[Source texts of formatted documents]
^^^^^^^^
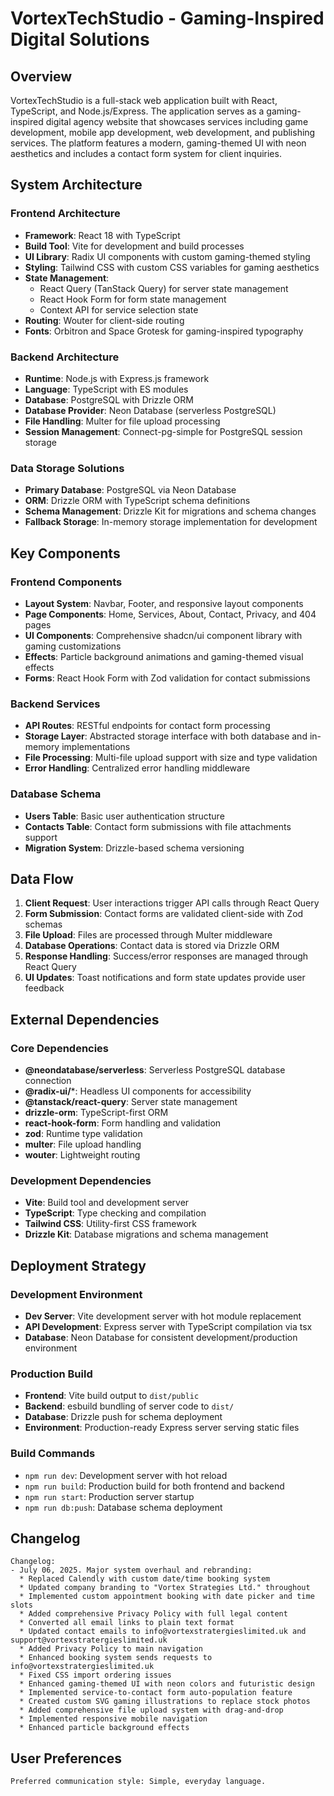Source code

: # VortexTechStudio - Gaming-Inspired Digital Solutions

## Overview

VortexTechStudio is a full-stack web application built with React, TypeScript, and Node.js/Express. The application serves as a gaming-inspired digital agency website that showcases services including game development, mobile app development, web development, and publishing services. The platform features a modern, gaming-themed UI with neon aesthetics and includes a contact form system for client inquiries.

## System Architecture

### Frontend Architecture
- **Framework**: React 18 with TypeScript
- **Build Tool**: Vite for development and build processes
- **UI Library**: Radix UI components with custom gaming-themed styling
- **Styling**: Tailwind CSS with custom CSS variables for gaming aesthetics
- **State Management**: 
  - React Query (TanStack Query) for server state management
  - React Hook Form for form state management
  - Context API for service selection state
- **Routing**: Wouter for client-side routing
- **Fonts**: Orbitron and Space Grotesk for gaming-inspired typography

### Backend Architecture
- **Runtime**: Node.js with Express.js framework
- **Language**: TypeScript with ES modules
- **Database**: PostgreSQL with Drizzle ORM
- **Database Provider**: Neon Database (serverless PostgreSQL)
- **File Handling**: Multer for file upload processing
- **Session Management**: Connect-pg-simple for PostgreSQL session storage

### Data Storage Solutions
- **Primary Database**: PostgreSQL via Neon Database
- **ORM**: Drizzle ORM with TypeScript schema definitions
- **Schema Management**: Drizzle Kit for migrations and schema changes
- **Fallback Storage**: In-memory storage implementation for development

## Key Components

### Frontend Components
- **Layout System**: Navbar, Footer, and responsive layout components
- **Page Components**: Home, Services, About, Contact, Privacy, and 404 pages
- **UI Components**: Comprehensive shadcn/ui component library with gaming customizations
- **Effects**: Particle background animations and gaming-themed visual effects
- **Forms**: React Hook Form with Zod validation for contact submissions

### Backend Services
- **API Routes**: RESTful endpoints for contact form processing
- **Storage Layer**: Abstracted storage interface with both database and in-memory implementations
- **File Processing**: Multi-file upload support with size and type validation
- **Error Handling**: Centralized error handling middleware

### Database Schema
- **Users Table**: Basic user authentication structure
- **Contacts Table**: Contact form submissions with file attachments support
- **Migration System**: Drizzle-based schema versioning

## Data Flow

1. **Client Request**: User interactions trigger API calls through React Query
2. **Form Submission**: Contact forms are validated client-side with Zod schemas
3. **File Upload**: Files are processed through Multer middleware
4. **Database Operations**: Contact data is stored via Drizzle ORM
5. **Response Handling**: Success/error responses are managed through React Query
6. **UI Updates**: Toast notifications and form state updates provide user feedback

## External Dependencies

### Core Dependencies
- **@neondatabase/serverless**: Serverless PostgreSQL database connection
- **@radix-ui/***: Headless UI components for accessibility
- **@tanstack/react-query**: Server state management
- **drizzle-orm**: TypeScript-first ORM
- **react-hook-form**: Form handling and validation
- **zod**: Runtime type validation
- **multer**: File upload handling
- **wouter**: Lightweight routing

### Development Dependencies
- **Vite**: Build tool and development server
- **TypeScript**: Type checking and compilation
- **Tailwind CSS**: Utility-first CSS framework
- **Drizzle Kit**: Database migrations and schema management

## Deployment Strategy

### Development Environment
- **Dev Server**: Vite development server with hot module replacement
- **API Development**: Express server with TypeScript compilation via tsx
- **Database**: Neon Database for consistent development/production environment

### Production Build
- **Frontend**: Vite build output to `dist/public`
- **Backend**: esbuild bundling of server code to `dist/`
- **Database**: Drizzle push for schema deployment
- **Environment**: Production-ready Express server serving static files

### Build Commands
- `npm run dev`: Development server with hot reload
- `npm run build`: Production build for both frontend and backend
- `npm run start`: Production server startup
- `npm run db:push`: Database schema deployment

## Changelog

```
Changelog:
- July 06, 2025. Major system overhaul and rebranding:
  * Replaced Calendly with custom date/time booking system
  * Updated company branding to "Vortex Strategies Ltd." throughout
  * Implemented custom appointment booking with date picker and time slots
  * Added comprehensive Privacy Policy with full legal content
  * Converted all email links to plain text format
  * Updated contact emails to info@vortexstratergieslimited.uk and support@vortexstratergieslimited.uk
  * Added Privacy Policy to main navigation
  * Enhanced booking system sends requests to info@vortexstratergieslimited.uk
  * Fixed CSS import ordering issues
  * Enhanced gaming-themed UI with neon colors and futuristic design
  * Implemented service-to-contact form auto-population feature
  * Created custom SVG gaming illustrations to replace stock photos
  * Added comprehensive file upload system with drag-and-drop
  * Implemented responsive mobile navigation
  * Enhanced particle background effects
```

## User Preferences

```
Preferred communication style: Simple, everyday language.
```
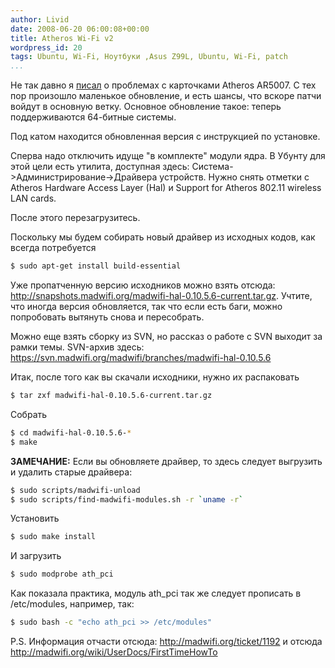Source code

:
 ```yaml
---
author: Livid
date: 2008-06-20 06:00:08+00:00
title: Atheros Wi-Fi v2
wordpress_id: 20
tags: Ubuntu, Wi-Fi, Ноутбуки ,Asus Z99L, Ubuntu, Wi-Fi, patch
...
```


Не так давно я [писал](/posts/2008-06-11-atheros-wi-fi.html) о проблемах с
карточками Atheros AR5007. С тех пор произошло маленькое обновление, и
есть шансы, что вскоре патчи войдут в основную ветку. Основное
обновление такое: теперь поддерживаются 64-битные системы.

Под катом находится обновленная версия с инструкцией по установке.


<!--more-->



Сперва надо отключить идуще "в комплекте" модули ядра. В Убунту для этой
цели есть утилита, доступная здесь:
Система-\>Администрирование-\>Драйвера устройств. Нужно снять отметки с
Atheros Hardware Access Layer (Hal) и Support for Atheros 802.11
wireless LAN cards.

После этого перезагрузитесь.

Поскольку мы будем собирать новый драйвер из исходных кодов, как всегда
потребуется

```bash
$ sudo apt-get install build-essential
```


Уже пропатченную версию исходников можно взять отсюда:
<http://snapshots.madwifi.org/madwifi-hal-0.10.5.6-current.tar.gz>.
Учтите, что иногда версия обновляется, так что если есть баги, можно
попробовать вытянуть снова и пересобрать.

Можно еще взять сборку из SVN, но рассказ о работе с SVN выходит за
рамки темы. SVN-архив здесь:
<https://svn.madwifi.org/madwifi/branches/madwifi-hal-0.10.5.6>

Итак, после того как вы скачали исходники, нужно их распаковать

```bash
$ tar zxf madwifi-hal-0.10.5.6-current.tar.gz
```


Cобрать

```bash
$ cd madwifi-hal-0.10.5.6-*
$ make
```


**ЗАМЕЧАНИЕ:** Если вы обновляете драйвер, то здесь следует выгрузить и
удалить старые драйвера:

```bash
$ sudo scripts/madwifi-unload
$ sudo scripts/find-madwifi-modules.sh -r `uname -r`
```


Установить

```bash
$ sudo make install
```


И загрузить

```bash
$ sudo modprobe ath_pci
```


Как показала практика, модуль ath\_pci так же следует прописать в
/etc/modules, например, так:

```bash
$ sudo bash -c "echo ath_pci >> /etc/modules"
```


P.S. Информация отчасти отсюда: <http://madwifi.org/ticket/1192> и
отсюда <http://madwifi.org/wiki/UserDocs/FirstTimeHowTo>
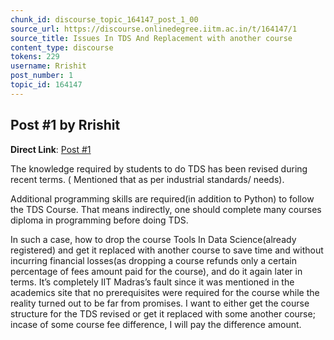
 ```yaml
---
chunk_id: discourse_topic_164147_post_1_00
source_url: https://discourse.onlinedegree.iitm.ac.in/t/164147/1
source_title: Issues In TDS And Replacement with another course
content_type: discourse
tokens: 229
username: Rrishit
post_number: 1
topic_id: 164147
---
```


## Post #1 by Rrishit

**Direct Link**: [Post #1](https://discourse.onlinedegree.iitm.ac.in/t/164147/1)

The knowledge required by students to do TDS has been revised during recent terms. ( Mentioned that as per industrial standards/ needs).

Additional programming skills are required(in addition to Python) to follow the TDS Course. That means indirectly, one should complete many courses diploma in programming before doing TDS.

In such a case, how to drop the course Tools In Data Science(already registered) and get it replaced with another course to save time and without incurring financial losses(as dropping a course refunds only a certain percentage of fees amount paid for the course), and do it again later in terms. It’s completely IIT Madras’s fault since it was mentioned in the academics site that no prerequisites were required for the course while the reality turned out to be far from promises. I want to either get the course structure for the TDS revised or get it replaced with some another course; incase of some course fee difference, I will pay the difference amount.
^^^^^^^^
Copy exactly the lines from the first line of the records above through the line with "### Frontend Components", both included, and nothing else. Pictures stay out.

Source code

: # VortexTechStudio - Gaming-Inspired Digital Solutions

## Overview

VortexTechStudio is a full-stack web application built with React, TypeScript, and Node.js/Express. The application serves as a gaming-inspired digital agency website that showcases services including game development, mobile app development, web development, and publishing services. The platform features a modern, gaming-themed UI with neon aesthetics and includes a contact form system for client inquiries.

## System Architecture

### Frontend Architecture
- **Framework**: React 18 with TypeScript
- **Build Tool**: Vite for development and build processes
- **UI Library**: Radix UI components with custom gaming-themed styling
- **Styling**: Tailwind CSS with custom CSS variables for gaming aesthetics
- **State Management**: 
  - React Query (TanStack Query) for server state management
  - React Hook Form for form state management
  - Context API for service selection state
- **Routing**: Wouter for client-side routing
- **Fonts**: Orbitron and Space Grotesk for gaming-inspired typography

### Backend Architecture
- **Runtime**: Node.js with Express.js framework
- **Language**: TypeScript with ES modules
- **Database**: PostgreSQL with Drizzle ORM
- **Database Provider**: Neon Database (serverless PostgreSQL)
- **File Handling**: Multer for file upload processing
- **Session Management**: Connect-pg-simple for PostgreSQL session storage

### Data Storage Solutions
- **Primary Database**: PostgreSQL via Neon Database
- **ORM**: Drizzle ORM with TypeScript schema definitions
- **Schema Management**: Drizzle Kit for migrations and schema changes
- **Fallback Storage**: In-memory storage implementation for development

## Key Components

### Frontend Components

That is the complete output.